Problem requirements =
Word for word, repeat the data that follows. Do not include the pictures.

(Plain-text document sources)

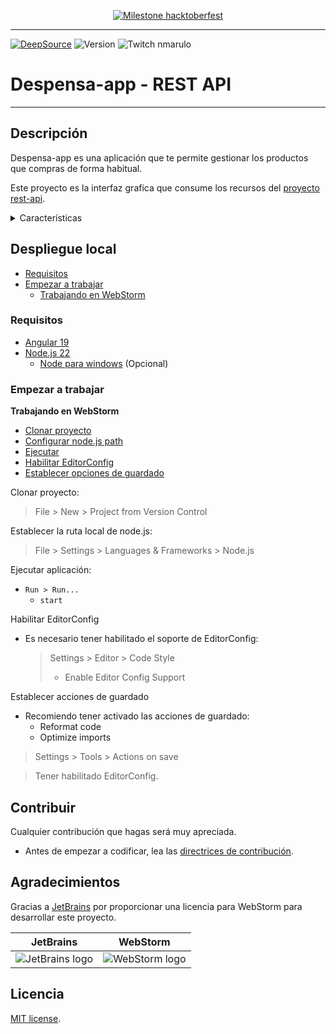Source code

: <a href="https://github.com/despensa-app/despensa-web/issues/2">
<div align="center">

![Milestone hacktoberfest][github-milestone-shield]

</div>
</a>

---

[![DeepSource][deepsource-issues-badge]][deepsource-project-url]
![Version][github-package-shield]
![Twitch nmarulo][twitch-shield]

# Despensa-app - REST API

---

## Descripción

Despensa-app es una aplicación que te permite gestionar los productos que compras de forma habitual.

Este proyecto es la interfaz grafica que consume los recursos del [proyecto rest-api][github-project-web-url].

<details>
<summary>Características</summary>

- Ver/Crear/Modificar/Eliminar listas
- Listas publicas
- Listas por usuario (privadas)
- Agregar productos a la lista
- Filtrar productos
- Ver información de un producto
- Marcar productos de la lista
- Crear usuario
- Autenticación
- Autorización JWT
- Administración (Pendiente)

</details>

## Despliegue local

- [Requisitos](#requisitos)
- [Empezar a trabajar](#empezar-a-trabajar)
  - [Trabajando en WebStorm](#working-webstorm)

### Requisitos

* [Angular 19](https://angular.dev)
* [Node.js 22](https://nodejs.org)
  * [Node para windows](https://github.com/coreybutler/nvm-windows/releases) (Opcional)

### Empezar a trabajar

<a name="working-webstorm"></a>
**Trabajando en WebStorm**

- [Clonar proyecto](#clonar-proyecto)
- [Configurar node.js path](#nodejs-path)
- [Ejecutar](#run)
- [Habilitar EditorConfig](#editor-config)
- [Establecer opciones de guardado](#on-save)

<a name="clonar-proyecto"></a>
Clonar proyecto:

> File > New > Project from Version Control

<a name="nodejs-path"></a>
Establecer la ruta local de node.js:

> File > Settings > Languages & Frameworks > Node.js

<a name="run"></a>
Ejecutar aplicación:

- `Run > Run...`
  - `start`

<a name="editor-config"></a>
Habilitar EditorConfig

- Es necesario tener habilitado el soporte de EditorConfig:

  > Settings > Editor > Code Style
  > - Enable Editor Config Support

<a name="on-save"></a>
Establecer acciones de guardado

- Recomiendo tener activado las acciones de guardado:
  - Reformat code
  - Optimize imports

> Settings > Tools > Actions on save

> Tener habilitado EditorConfig.

## Contribuir

Cualquier contribución que hagas será muy apreciada.

- Antes de empezar a codificar, lea las [directrices de contribución](CONTRIBUTING.md).

## Agradecimientos

Gracias a [JetBrains](https://www.jetbrains.com/?from=SoftN%20CMS) por proporcionar una licencia para WebStorm para
desarrollar este proyecto.

| JetBrains                                                                                             | WebStorm                                                                                                 |
|-------------------------------------------------------------------------------------------------------|----------------------------------------------------------------------------------------------------------|
| ![JetBrains logo](https://resources.jetbrains.com/storage/products/company/brand/logos/jetbrains.svg) | ![WebStorm logo](https://resources.jetbrains.com/storage/products/company/brand/logos/WebStorm_icon.svg) |

## Licencia

[MIT license](LICENSE).

[deepsource-issues-badge]: https://app.deepsource.com/gh/despensa-app/despensa-web.svg/?label=active+issues&show_trend=true&token=KSUlkEjbiP00qjGGMmv1Oe8C

[deepsource-project-url]: https://app.deepsource.com/gh/despensa-app/despensa-web/

[twitch-shield]: https://img.shields.io/twitch/status/andyonthewings?style=flat-square&label=Twitch%20nMarulo&labelColor=A970FF&link=https%3A%2F%2Fwww.twitch.tv%2Fnmarulo

[github-milestone-shield]: https://img.shields.io/github/milestones/progress/despensa-app/despensa-web/1?style=flat-square

[github-project-web-url]: https://github.com/despensa-app/despensa-web

[github-package-shield]: https://img.shields.io/github/package-json/v/despensa-app/despensa-web?style=flat-square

Output below =
Source code

: <a href="https://github.com/despensa-app/despensa-web/issues/2">
<div align="center">

![Milestone hacktoberfest][github-milestone-shield]

</div>
</a>

---

[![DeepSource][deepsource-issues-badge]][deepsource-project-url]
![Version][github-package-shield]
![Twitch nmarulo][twitch-shield]

# Despensa-app - REST API

---

## Descripción

Despensa-app es una aplicación que te permite gestionar los productos que compras de forma habitual.

Este proyecto es la interfaz grafica que consume los recursos del [proyecto rest-api][github-project-web-url].

<details>
<summary>Características</summary>

- Ver/Crear/Modificar/Eliminar listas
- Listas publicas
- Listas por usuario (privadas)
- Agregar productos a la lista
- Filtrar productos
- Ver información de un producto
- Marcar productos de la lista
- Crear usuario
- Autenticación
- Autorización JWT
- Administración (Pendiente)

</details>

## Despliegue local

- [Requisitos](#requisitos)
- [Empezar a trabajar](#empezar-a-trabajar)
  - [Trabajando en WebStorm](#working-webstorm)

### Requisitos

* [Angular 19](https://angular.dev)
* [Node.js 22](https://nodejs.org)
  * [Node para windows](https://github.com/coreybutler/nvm-windows/releases) (Opcional)

### Empezar a trabajar

<a name="working-webstorm"></a>
**Trabajando en WebStorm**

- [Clonar proyecto](#clonar-proyecto)
- [Configurar node.js path](#nodejs-path)
- [Ejecutar](#run)
- [Habilitar EditorConfig](#editor-config)
- [Establecer opciones de guardado](#on-save)

<a name="clonar-proyecto"></a>
Clonar proyecto:

> File > New > Project from Version Control

<a name="nodejs-path"></a>
Establecer la ruta local de node.js:

> File > Settings > Languages & Frameworks > Node.js

<a name="run"></a>
Ejecutar aplicación:

- `Run > Run...`
  - `start`

<a name="editor-config"></a>
Habilitar EditorConfig

- Es necesario tener habilitado el soporte de EditorConfig:

  > Settings > Editor > Code Style
  > - Enable Editor Config Support

<a name="on-save"></a>
Establecer acciones de guardado

- Recomiendo tener activado las acciones de guardado:
  - Reformat code
  - Optimize imports

> Settings > Tools > Actions on save

> Tener habilitado EditorConfig.

## Contribuir

Cualquier contribución que hagas será muy apreciada.

- Antes de empezar a codificar, lea las [directrices de contribución](CONTRIBUTING.md).

## Agradecimientos

Gracias a [JetBrains](https://www.jetbrains.com/?from=SoftN%20CMS) por proporcionar una licencia para WebStorm para
desarrollar este proyecto.

| JetBrains                                                                                             | WebStorm                                                                                                 |
|-------------------------------------------------------------------------------------------------------|----------------------------------------------------------------------------------------------------------|
| ![JetBrains logo](https://resources.jetbrains.com/storage/products/company/brand/logos/jetbrains.svg) | ![WebStorm logo](https://resources.jetbrains.com/storage/products/company/brand/logos/WebStorm_icon.svg) |

## Licencia

[MIT license](LICENSE).

[deepsource-issues-badge]: https://app.deepsource.com/gh/despensa-app/despensa-web.svg/?label=active+issues&show_trend=true&token=KSUlkEjbiP00qjGGMmv1Oe8C

[deepsource-project-url]: https://app.deepsource.com/gh/despensa-app/despensa-web/

[twitch-shield]: https://img.shields.io/twitch/status/andyonthewings?style=flat-square&label=Twitch%20nMarulo&labelColor=A970FF&link=https%3A%2F%2Fwww.twitch.tv%2Fnmarulo

[github-milestone-shield]: https://img.shields.io/github/milestones/progress/despensa-app/despensa-web/1?style=flat-square

[github-project-web-url]: https://github.com/despensa-app/despensa-web

[github-package-shield]: https://img.shields.io/github/package-json/v/despensa-app/despensa-web?style=flat-square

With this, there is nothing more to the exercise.